Cet Arbre de lumière est lui même disposé de manière particulière,ce que donne à entendre finement le texte hébraïque.

Les cohanim devront en faire «monter» les lumières, les nérot, très précisément «en face de la Menora».

Ce qui ne signifie pas qu’eux mêmes aient à se trouver  physiquement, en face du Candélabre mais que les lumières de celui-ci correspondent, face à face, aux lumières d’un autre Candélabre: de la Ménora  céleste.

Il n’y a, en l’occurrence, aucun risque de fétichisation de la Ménora se trouvant dans le Sanctuaire. Le sens de celle-ci ne se renferme pas en elle même. Il se rapporte à un autre élément qui le constitue effectivement.

Il faut se représenter le dispositif mis en place de la manière suivante: les cohanim face à la Ménora du Sanctuaire, elle même faisant face à la Ménora céleste.

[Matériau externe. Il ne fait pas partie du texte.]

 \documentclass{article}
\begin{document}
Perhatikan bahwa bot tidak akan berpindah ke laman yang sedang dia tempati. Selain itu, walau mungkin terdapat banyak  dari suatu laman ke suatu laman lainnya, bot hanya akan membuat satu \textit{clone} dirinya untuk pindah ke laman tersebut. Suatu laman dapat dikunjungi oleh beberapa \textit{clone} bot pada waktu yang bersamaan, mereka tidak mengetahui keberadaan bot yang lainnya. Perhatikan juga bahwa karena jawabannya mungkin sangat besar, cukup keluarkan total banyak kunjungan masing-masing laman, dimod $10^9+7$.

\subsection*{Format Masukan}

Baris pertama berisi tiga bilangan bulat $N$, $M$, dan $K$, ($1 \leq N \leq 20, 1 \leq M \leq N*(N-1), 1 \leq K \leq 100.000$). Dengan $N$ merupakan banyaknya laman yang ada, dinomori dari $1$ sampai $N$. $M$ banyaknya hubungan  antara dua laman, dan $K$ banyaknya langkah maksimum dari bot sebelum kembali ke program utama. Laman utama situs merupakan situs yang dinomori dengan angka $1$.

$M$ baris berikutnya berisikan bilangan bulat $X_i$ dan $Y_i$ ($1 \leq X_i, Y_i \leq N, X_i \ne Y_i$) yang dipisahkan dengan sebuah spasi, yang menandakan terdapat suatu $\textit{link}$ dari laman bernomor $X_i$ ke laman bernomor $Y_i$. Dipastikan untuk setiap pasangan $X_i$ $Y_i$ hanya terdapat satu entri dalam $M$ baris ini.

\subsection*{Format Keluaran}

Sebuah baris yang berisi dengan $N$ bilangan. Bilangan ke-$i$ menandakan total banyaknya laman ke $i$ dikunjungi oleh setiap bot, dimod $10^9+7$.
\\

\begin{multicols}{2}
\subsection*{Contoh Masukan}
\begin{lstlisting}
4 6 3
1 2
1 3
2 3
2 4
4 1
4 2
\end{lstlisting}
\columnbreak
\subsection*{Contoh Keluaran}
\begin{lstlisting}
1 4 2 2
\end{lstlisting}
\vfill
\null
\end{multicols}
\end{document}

Dès lors en quoi celle-ci consiste t-elle? Il ne s’agit justement pas d’une Ménora où se retrouveraient le soleil et la lune, avec d’autres étoiles ou planètes mais d’une Ménora cognitive et spirituelle, celle qui est évoquée notamment par le prophète Esaïe d’abord dans cette parole d’espérance: « Le peuple qui marchait dans la ténèbre voit une lumière grande (or gadol),  ceux qui habitaient dans une terre mortifère une lumière  irradiante (or naggah) (sera) sur eux  » ( Es, 9, 1);  et ensuite dans cette vision d’avenir: «Or un rameau sortira de la souche de Jessé, un rejeton poussera ses racines. Et sur lui reposera l’esprit du Seigneur, esprit de sagesse et d’intelligence, esprit de conseil et de force, esprit de science et de crainte  de Dieu» ( Es, 11, 1, 2).

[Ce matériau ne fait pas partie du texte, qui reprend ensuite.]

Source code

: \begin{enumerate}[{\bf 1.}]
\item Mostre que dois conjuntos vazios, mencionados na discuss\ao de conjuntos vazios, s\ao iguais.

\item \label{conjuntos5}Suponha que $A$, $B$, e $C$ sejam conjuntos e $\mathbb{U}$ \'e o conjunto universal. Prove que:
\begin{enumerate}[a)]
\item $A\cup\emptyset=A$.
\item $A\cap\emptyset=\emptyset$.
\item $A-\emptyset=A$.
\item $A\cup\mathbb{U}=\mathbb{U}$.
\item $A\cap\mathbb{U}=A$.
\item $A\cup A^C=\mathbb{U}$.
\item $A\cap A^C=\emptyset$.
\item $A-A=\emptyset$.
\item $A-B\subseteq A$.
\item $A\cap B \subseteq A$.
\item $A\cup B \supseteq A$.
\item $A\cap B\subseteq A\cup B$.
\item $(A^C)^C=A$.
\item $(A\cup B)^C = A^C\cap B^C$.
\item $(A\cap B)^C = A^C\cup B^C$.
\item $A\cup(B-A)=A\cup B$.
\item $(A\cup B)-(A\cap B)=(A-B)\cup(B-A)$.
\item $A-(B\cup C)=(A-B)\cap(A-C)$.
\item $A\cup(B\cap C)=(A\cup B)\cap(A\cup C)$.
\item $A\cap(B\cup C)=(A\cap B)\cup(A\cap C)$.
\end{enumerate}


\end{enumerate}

A chacune des lumières, des orot, de la Ménorah d’en bas, mais à la direction ascensionnelle, correspond une des facultés éminentes de l’esprit humain liée à l’esprit divin.

Par là même l’on est amené à comprendre que la liturgie sacerdotale décrite dans  la présente paracha n’est pas relative à l’éclairage optique du Sanctuaire, et plus tard du Temple, mais à la mise en lumière des dimensions et facultés de l’esprit humain en tant qu’il est corrélé à l’esprit divin, conformément à ce qui est qualifié dans le livre de la Genèse, dans le sépher Beréchit, de tsélem Elohim, expression littéralement intraduisible que l’on peut rendre par la  formule: « corrélation divine».

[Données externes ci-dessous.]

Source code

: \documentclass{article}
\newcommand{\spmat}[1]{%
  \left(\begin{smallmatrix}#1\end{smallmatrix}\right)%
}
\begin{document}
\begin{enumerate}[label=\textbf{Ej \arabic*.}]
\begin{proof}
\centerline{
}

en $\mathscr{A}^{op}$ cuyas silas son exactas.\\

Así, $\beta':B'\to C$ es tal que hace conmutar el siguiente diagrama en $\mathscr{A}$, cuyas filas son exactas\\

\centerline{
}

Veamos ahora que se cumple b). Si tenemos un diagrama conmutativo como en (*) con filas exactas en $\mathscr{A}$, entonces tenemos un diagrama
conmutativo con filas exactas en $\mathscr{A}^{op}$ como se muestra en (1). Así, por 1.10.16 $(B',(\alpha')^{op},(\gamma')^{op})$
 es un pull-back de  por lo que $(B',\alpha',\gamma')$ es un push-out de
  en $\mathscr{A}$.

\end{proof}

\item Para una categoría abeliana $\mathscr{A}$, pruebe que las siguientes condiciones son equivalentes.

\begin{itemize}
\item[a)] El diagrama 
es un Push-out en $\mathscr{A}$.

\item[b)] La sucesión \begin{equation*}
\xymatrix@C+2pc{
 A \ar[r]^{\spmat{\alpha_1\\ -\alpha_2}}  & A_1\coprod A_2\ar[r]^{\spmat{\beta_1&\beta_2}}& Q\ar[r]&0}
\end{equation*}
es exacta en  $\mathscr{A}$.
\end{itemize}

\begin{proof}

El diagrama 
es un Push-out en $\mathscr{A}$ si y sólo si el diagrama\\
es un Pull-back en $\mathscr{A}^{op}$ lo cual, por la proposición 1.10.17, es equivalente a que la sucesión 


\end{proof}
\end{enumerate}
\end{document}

Ces mêmes dimensions spirituelles et facultés cognitives ne sont pas vouées à demeurer théoriques ou purement conceptuelles.

Elles sont activées par les conduites et le comportements qui leur correspondent, et cela par le biais de l’accomplissement des mitsvot. Dans la symbolique hébraïque, le mot ner se rapporte à celui de mitsva  et celui de or à Thora, selon le verset: «Car la chandelle ( ner) est la mitsva et la Thora, lumière (or) ».

On sait qu’il est 613 mitsvot. Plusieurs classifications en ont été proposées au cours des siècles. Une autre, fondée sur la présente paracha, deviendrait concevable regroupant ces 613 mitsvot au regard cette fois de chacune  des dimensions évoquées dans la vision d’Esaïe.

Pourquoi insister enfin sur le fait que la Menora doit être confectionnée d’un seul tenant, alors que nous le savons déjà?

Le contexte est différent  et l’enseignement aussi. Certes,  il est question ici d’arborescence, de 613 mitsvot, de sept nérot, de sept dimensions de l’esprit.

Cependant, la pluralité ne doit pas se transformer en dispersion puis en inévitable extinction.

Les branches ne méritent ce nom que reliées solidement à un tronc, lui même figure et symbole de l’unité vivante. Utile rappel avant la description qui ne va guère tarder des crises qui secoueront le peuple des Bnei Israël en mettant  précisément à l’épreuve son unité et la configuration de son camp, de son mahané, réceptacle de la Présence divine.